Pushing off the boulder, I approached them. “All of you?”
They murmured their collective affirmation.
I nodded. “Alright. Meet here this time tomorrow. If you’ve a bow, bring it.”
One young man spoke up. “What about him? Could he teach us the sword?”
I turned to face Quintin, his own a
careful mask. Your choice, I told him with a shrug.
He considered them. “Do any of you even own a sword?” he asked dryly. A few of the men confirmed they did, others shuffled in place. My Tuvrian sighed. “Alright. Tomorrow.”

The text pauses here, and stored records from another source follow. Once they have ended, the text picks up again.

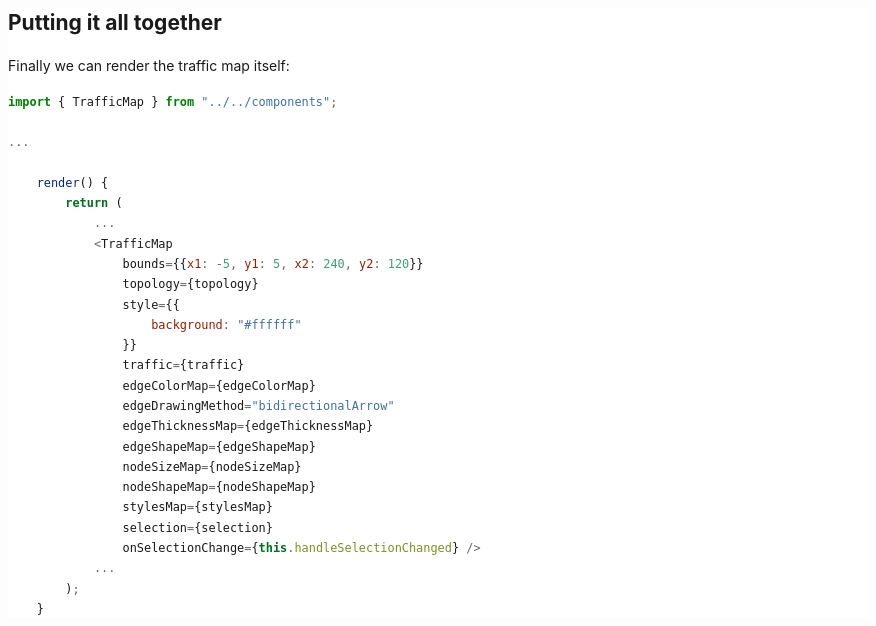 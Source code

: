 ## Putting it all together

Finally we can render the traffic map itself:

```js
import { TrafficMap } from "../../components";

...

    render() {
        return (
            ...
            <TrafficMap
                bounds={{x1: -5, y1: 5, x2: 240, y2: 120}}
                topology={topology}
                style={{
                    background: "#ffffff"
                }}
                traffic={traffic}
                edgeColorMap={edgeColorMap}
                edgeDrawingMethod="bidirectionalArrow"
                edgeThicknessMap={edgeThicknessMap}
                edgeShapeMap={edgeShapeMap}
                nodeSizeMap={nodeSizeMap}
                nodeShapeMap={nodeShapeMap}
                stylesMap={stylesMap}
                selection={selection}
                onSelectionChange={this.handleSelectionChanged} />
            ...
        );
    }
```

Thus began our makeshift lessons. They scrounged up what weapons they could between their own families and their neighbors. For the rest, I emptied the house armory. Quintin started them with sticks, which none of them were too keen about, but I saw the sense to it as they struggled through the most basic one-handed cycles. After about a week, he let them begin drilling with steel. I moved my widely-spaced archery targets into a neat row to train those with bows. Most of the arrows landed far afield and my students spent a good amount of time searching the grass for them, but they never complained. After the second day, one young woman had the idea to paint some carmine on the shafts to make them easier to find. When I asked her how she’d come up with the idea, she smirked and muttered something about her former profession.
Life takes all kinds.
Whether from the enthusiasm of our students or the fact that we practiced well within sight of the encampment, our numbers grew by the day. By the end of the first week, I had to send to the garrison for more weapons. For the most part, the women kept to the bow and the men to the sword, though there were a few who crossed the unspoken line. Several men of fathering age preferred to learn a skill that could feed their families. I didn’t blame them. The younger students were eager for revenge and a sense of purpose. The elder were simply trying to survive and keep their children from going hungry. A few bold young women switched to the sword after Quintin used me to demonstrate the first set of their sparring drills.
Not everyone was as thrilled about our endeavors. The gezgin scowled from their caravans, shaking their heads at the Alesian women who took to wearing borrowed breeches and tunics to practice in mimic of my own garb. One afternoon, as we walked the camp distributing supplies, I noticed a group of men eyeing me and muttering together in their language. Ignoring them, I met with the women of the family unit and inquired after their needs. We used a combination of broken language and universal gesture to communicate. Quintin kept a careful distance.